In the incident last November, the BHP Group ore train had to be deliberately derailed after it reached speeds of 162 km/hour (101 mph), destroying two locomotives, 245 ore cars and 2 km (1.2 miles) of track. No-one was hurt.
The Australian Transport Safety Bureau (ATSB) said on Tuesday the train, carrying iron ore to Port Hedland in Australia’s remote northeast, came to a halt after it lost communication between the front locomotive and a monitor at the train’s rear.
The driver “applied the independent brake” and exited the cab to manually apply handbrakes to the train’s 268 ore cars, while awaiting assistance from an emergency ground crew, the regulator said in its report.
Another empty train came to a stop on an adjacent track, and 30 minutes later the ground crew arrived and were asked by train control to start applying brakes from the rear of the train and work towards the driver.
An hour after stopping, the driver noticed air venting from the brakes and saw the train move forward, then start to roll away. A number of penalty brake applications were triggered but were ineffective.
“Four minutes later, the driver of the empty ore train advised train control the ground crew had mistakenly applied handbrakes to his train,” the report said.
The fully laden ore train was traveling at 144 km/hour (89 mph) an hour when it was derailed and the lead locomotives ran on for a further 1.6 km (1 mile) before coming to a stop, the ATSB said.

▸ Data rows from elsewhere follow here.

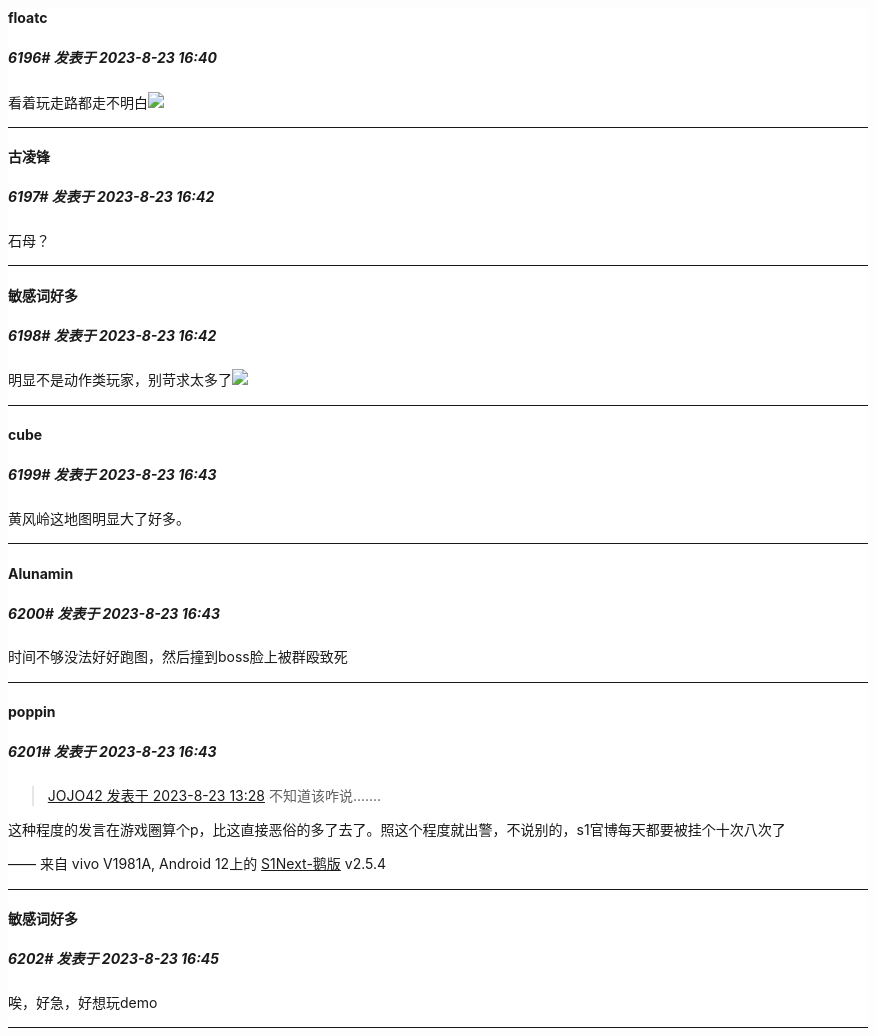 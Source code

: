 ####  floatc  
##### 6196#       发表于 2023-8-23 16:40

看着玩走路都走不明白<img src="https://static.saraba1st.com/image/smiley/face2017/001.png" referrerpolicy="no-referrer">

*****

####  古凌锋  
##### 6197#       发表于 2023-8-23 16:42

石母？

*****

####  敏感词好多  
##### 6198#       发表于 2023-8-23 16:42

明显不是动作类玩家，别苛求太多了<img src="https://static.saraba1st.com/image/smiley/face2017/067.png" referrerpolicy="no-referrer">

*****

####  cube  
##### 6199#       发表于 2023-8-23 16:43

黄风岭这地图明显大了好多。


*****

####  Alunamin  
##### 6200#       发表于 2023-8-23 16:43

时间不够没法好好跑图，然后撞到boss脸上被群殴致死

*****

####  poppin  
##### 6201#       发表于 2023-8-23 16:43

<blockquote><a href="httphttps://bbs.saraba1st.com/2b/forum.php?mod=redirect&amp;goto=findpost&amp;pid=62133063&amp;ptid=1955542" target="_blank">JOJO42 发表于 2023-8-23 13:28</a>
不知道该咋说.......</blockquote>
这种程度的发言在游戏圈算个p，比这直接恶俗的多了去了。照这个程度就出警，不说别的，s1官博每天都要被挂个十次八次了

—— 来自 vivo V1981A, Android 12上的 [S1Next-鹅版](https://github.com/ykrank/S1-Next/releases) v2.5.4

*****

####  敏感词好多  
##### 6202#       发表于 2023-8-23 16:45

唉，好急，好想玩demo

*****
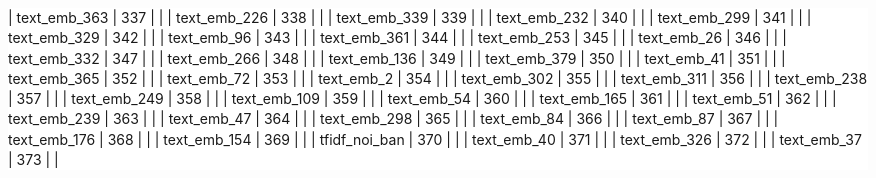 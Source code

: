 | text_emb_363 | 337 |  |
| text_emb_226 | 338 |  |
| text_emb_339 | 339 |  |
| text_emb_232 | 340 |  |
| text_emb_299 | 341 |  |
| text_emb_329 | 342 |  |
| text_emb_96 | 343 |  |
| text_emb_361 | 344 |  |
| text_emb_253 | 345 |  |
| text_emb_26 | 346 |  |
| text_emb_332 | 347 |  |
| text_emb_266 | 348 |  |
| text_emb_136 | 349 |  |
| text_emb_379 | 350 |  |
| text_emb_41 | 351 |  |
| text_emb_365 | 352 |  |
| text_emb_72 | 353 |  |
| text_emb_2 | 354 |  |
| text_emb_302 | 355 |  |
| text_emb_311 | 356 |  |
| text_emb_238 | 357 |  |
| text_emb_249 | 358 |  |
| text_emb_109 | 359 |  |
| text_emb_54 | 360 |  |
| text_emb_165 | 361 |  |
| text_emb_51 | 362 |  |
| text_emb_239 | 363 |  |
| text_emb_47 | 364 |  |
| text_emb_298 | 365 |  |
| text_emb_84 | 366 |  |
| text_emb_87 | 367 |  |
| text_emb_176 | 368 |  |
| text_emb_154 | 369 |  |
| tfidf_noi_ban | 370 |  |
| text_emb_40 | 371 |  |
| text_emb_326 | 372 |  |
| text_emb_37 | 373 |  | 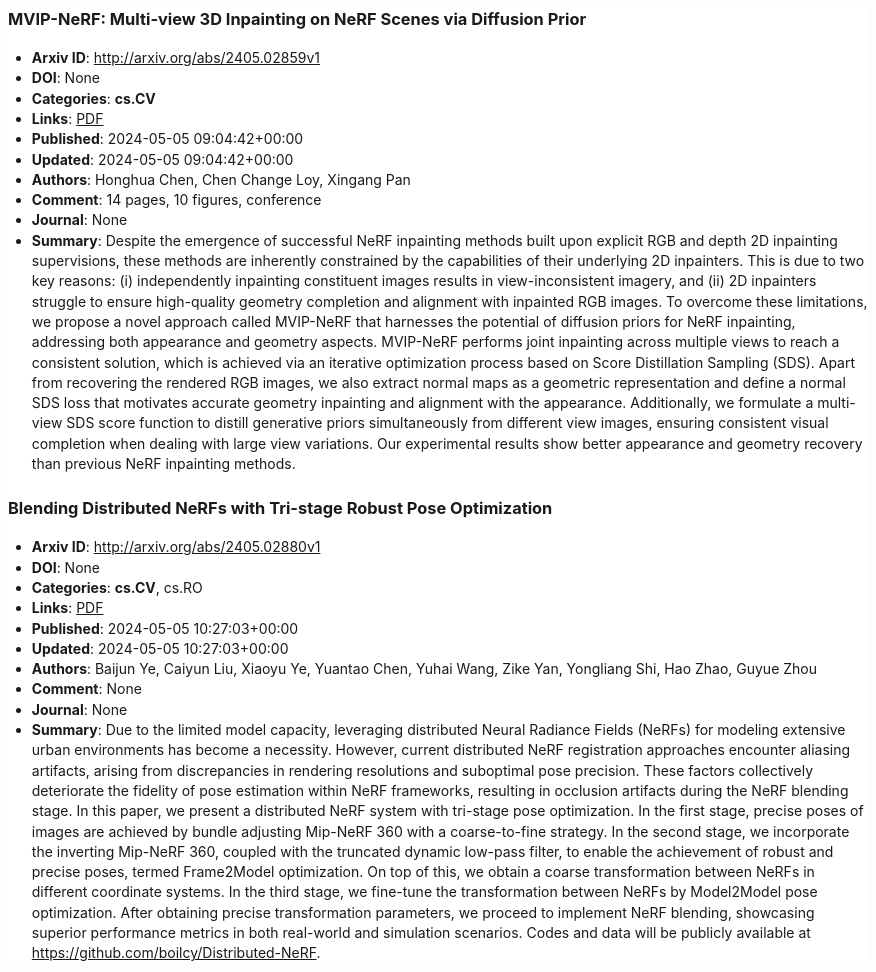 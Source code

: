 

### MVIP-NeRF: Multi-view 3D Inpainting on NeRF Scenes via Diffusion Prior
- **Arxiv ID**: http://arxiv.org/abs/2405.02859v1
- **DOI**: None
- **Categories**: **cs.CV**
- **Links**: [PDF](http://arxiv.org/pdf/2405.02859v1)
- **Published**: 2024-05-05 09:04:42+00:00
- **Updated**: 2024-05-05 09:04:42+00:00
- **Authors**: Honghua Chen, Chen Change Loy, Xingang Pan
- **Comment**: 14 pages, 10 figures, conference
- **Journal**: None
- **Summary**: Despite the emergence of successful NeRF inpainting methods built upon explicit RGB and depth 2D inpainting supervisions, these methods are inherently constrained by the capabilities of their underlying 2D inpainters. This is due to two key reasons: (i) independently inpainting constituent images results in view-inconsistent imagery, and (ii) 2D inpainters struggle to ensure high-quality geometry completion and alignment with inpainted RGB images.   To overcome these limitations, we propose a novel approach called MVIP-NeRF that harnesses the potential of diffusion priors for NeRF inpainting, addressing both appearance and geometry aspects. MVIP-NeRF performs joint inpainting across multiple views to reach a consistent solution, which is achieved via an iterative optimization process based on Score Distillation Sampling (SDS). Apart from recovering the rendered RGB images, we also extract normal maps as a geometric representation and define a normal SDS loss that motivates accurate geometry inpainting and alignment with the appearance. Additionally, we formulate a multi-view SDS score function to distill generative priors simultaneously from different view images, ensuring consistent visual completion when dealing with large view variations. Our experimental results show better appearance and geometry recovery than previous NeRF inpainting methods.



### Blending Distributed NeRFs with Tri-stage Robust Pose Optimization
- **Arxiv ID**: http://arxiv.org/abs/2405.02880v1
- **DOI**: None
- **Categories**: **cs.CV**, cs.RO
- **Links**: [PDF](http://arxiv.org/pdf/2405.02880v1)
- **Published**: 2024-05-05 10:27:03+00:00
- **Updated**: 2024-05-05 10:27:03+00:00
- **Authors**: Baijun Ye, Caiyun Liu, Xiaoyu Ye, Yuantao Chen, Yuhai Wang, Zike Yan, Yongliang Shi, Hao Zhao, Guyue Zhou
- **Comment**: None
- **Journal**: None
- **Summary**: Due to the limited model capacity, leveraging distributed Neural Radiance Fields (NeRFs) for modeling extensive urban environments has become a necessity. However, current distributed NeRF registration approaches encounter aliasing artifacts, arising from discrepancies in rendering resolutions and suboptimal pose precision. These factors collectively deteriorate the fidelity of pose estimation within NeRF frameworks, resulting in occlusion artifacts during the NeRF blending stage. In this paper, we present a distributed NeRF system with tri-stage pose optimization. In the first stage, precise poses of images are achieved by bundle adjusting Mip-NeRF 360 with a coarse-to-fine strategy. In the second stage, we incorporate the inverting Mip-NeRF 360, coupled with the truncated dynamic low-pass filter, to enable the achievement of robust and precise poses, termed Frame2Model optimization. On top of this, we obtain a coarse transformation between NeRFs in different coordinate systems. In the third stage, we fine-tune the transformation between NeRFs by Model2Model pose optimization. After obtaining precise transformation parameters, we proceed to implement NeRF blending, showcasing superior performance metrics in both real-world and simulation scenarios. Codes and data will be publicly available at https://github.com/boilcy/Distributed-NeRF.
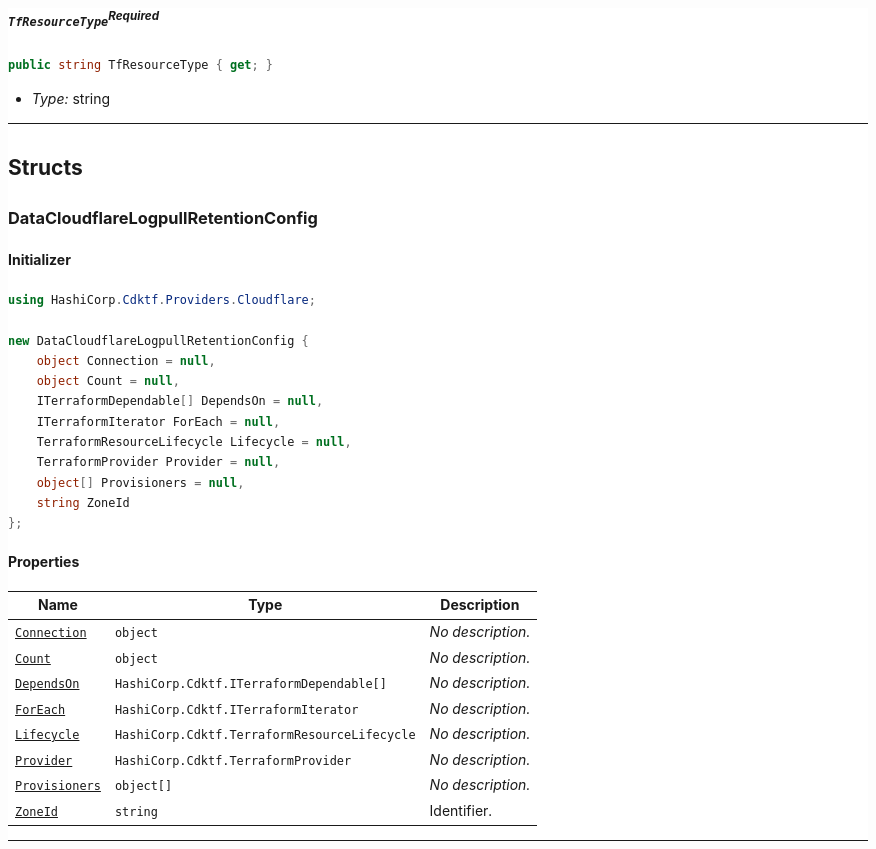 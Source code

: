 ##### `TfResourceType`<sup>Required</sup> <a name="TfResourceType" id="@cdktf/provider-cloudflare.dataCloudflareLogpullRetention.DataCloudflareLogpullRetention.property.tfResourceType"></a>

```csharp
public string TfResourceType { get; }
```

- *Type:* string

---

## Structs <a name="Structs" id="Structs"></a>

### DataCloudflareLogpullRetentionConfig <a name="DataCloudflareLogpullRetentionConfig" id="@cdktf/provider-cloudflare.dataCloudflareLogpullRetention.DataCloudflareLogpullRetentionConfig"></a>

#### Initializer <a name="Initializer" id="@cdktf/provider-cloudflare.dataCloudflareLogpullRetention.DataCloudflareLogpullRetentionConfig.Initializer"></a>

```csharp
using HashiCorp.Cdktf.Providers.Cloudflare;

new DataCloudflareLogpullRetentionConfig {
    object Connection = null,
    object Count = null,
    ITerraformDependable[] DependsOn = null,
    ITerraformIterator ForEach = null,
    TerraformResourceLifecycle Lifecycle = null,
    TerraformProvider Provider = null,
    object[] Provisioners = null,
    string ZoneId
};
```

#### Properties <a name="Properties" id="Properties"></a>

| **Name** | **Type** | **Description** |
| --- | --- | --- |
| <code><a href="#@cdktf/provider-cloudflare.dataCloudflareLogpullRetention.DataCloudflareLogpullRetentionConfig.property.connection">Connection</a></code> | <code>object</code> | *No description.* |
| <code><a href="#@cdktf/provider-cloudflare.dataCloudflareLogpullRetention.DataCloudflareLogpullRetentionConfig.property.count">Count</a></code> | <code>object</code> | *No description.* |
| <code><a href="#@cdktf/provider-cloudflare.dataCloudflareLogpullRetention.DataCloudflareLogpullRetentionConfig.property.dependsOn">DependsOn</a></code> | <code>HashiCorp.Cdktf.ITerraformDependable[]</code> | *No description.* |
| <code><a href="#@cdktf/provider-cloudflare.dataCloudflareLogpullRetention.DataCloudflareLogpullRetentionConfig.property.forEach">ForEach</a></code> | <code>HashiCorp.Cdktf.ITerraformIterator</code> | *No description.* |
| <code><a href="#@cdktf/provider-cloudflare.dataCloudflareLogpullRetention.DataCloudflareLogpullRetentionConfig.property.lifecycle">Lifecycle</a></code> | <code>HashiCorp.Cdktf.TerraformResourceLifecycle</code> | *No description.* |
| <code><a href="#@cdktf/provider-cloudflare.dataCloudflareLogpullRetention.DataCloudflareLogpullRetentionConfig.property.provider">Provider</a></code> | <code>HashiCorp.Cdktf.TerraformProvider</code> | *No description.* |
| <code><a href="#@cdktf/provider-cloudflare.dataCloudflareLogpullRetention.DataCloudflareLogpullRetentionConfig.property.provisioners">Provisioners</a></code> | <code>object[]</code> | *No description.* |
| <code><a href="#@cdktf/provider-cloudflare.dataCloudflareLogpullRetention.DataCloudflareLogpullRetentionConfig.property.zoneId">ZoneId</a></code> | <code>string</code> | Identifier. |

---
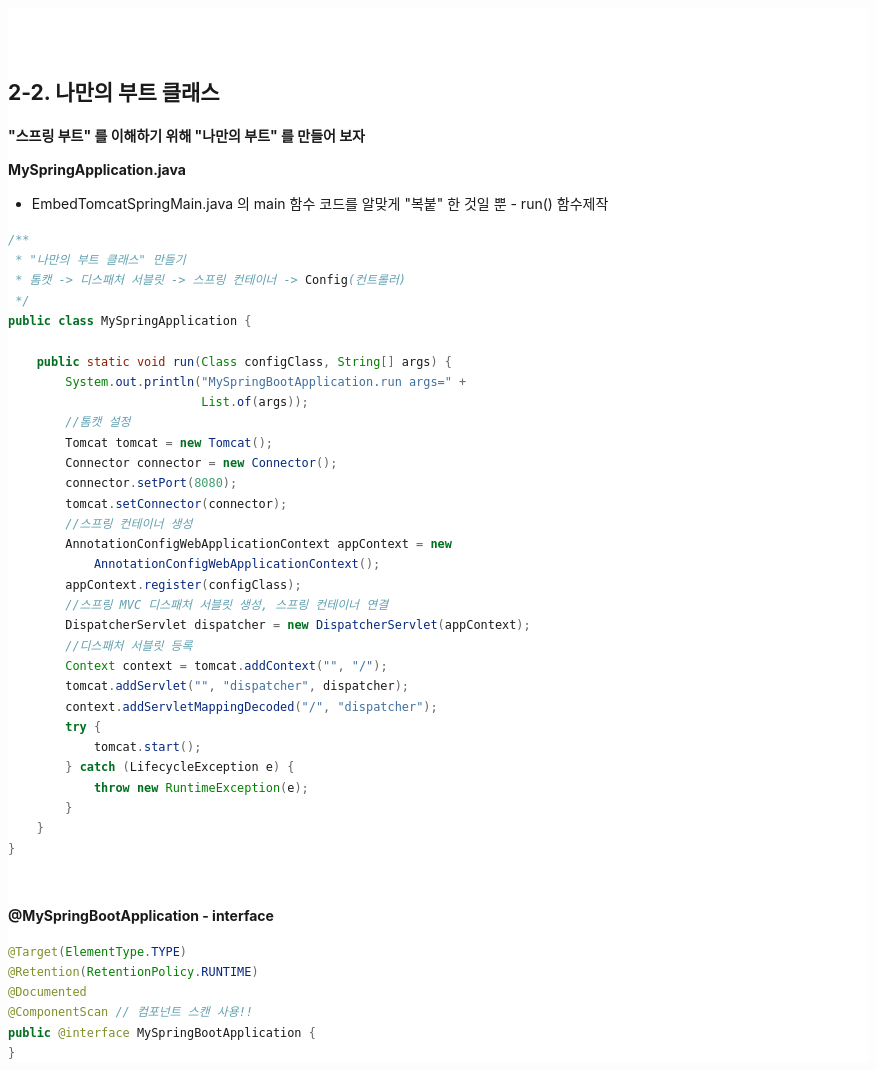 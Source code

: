 <br><br>

## 2-2. 나만의 부트 클래스

**"스프링 부트" 를 이해하기 위해 "나만의 부트" 를 만들어 보자**

**MySpringApplication.java**

* EmbedTomcatSpringMain.java 의 main 함수 코드를 알맞게 "복붙" 한 것일 뿐 - run() 함수제작

```java
/**
 * "나만의 부트 클래스" 만들기
 * 톰캣 -> 디스패처 서블릿 -> 스프링 컨테이너 -> Config(컨트롤러)
 */
public class MySpringApplication {
    
    public static void run(Class configClass, String[] args) { 
        System.out.println("MySpringBootApplication.run args=" + 
                           List.of(args));
        //톰캣 설정
        Tomcat tomcat = new Tomcat(); 
        Connector connector = new Connector(); 
        connector.setPort(8080);
        tomcat.setConnector(connector);
        //스프링 컨테이너 생성
        AnnotationConfigWebApplicationContext appContext = new 
            AnnotationConfigWebApplicationContext();
        appContext.register(configClass);
        //스프링 MVC 디스패처 서블릿 생성, 스프링 컨테이너 연결
        DispatcherServlet dispatcher = new DispatcherServlet(appContext);
        //디스패처 서블릿 등록
        Context context = tomcat.addContext("", "/"); 
        tomcat.addServlet("", "dispatcher", dispatcher); 
        context.addServletMappingDecoded("/", "dispatcher");
        try {
            tomcat.start();
        } catch (LifecycleException e) {
            throw new RuntimeException(e); 
        }
    }
}
```

<br>

**@MySpringBootApplication - interface**

```java
@Target(ElementType.TYPE)
@Retention(RetentionPolicy.RUNTIME) 
@Documented
@ComponentScan // 컴포넌트 스캔 사용!!
public @interface MySpringBootApplication { 
}
```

“The investigation is continuing and will look at a number of factors including the design of train braking systems used by the operator and procedures in the operator’s safety management system,” it said.
BHP reiterated on Tuesday that its own investigation had found the incident was due to procedural non-compliance by the driver, as well as issues in integrating the electronic braking system with the rail network.
“Prior to exiting the cabin of the lead locomotive the driver did not apply the automatic brake handle to the emergency position as required,” Asset President, BHP Western Australia Iron Ore, Edgar Basto said in a statement. If that had been applied the train would not have rolled away, he said.
The ATSB expects to release its final finding later this year.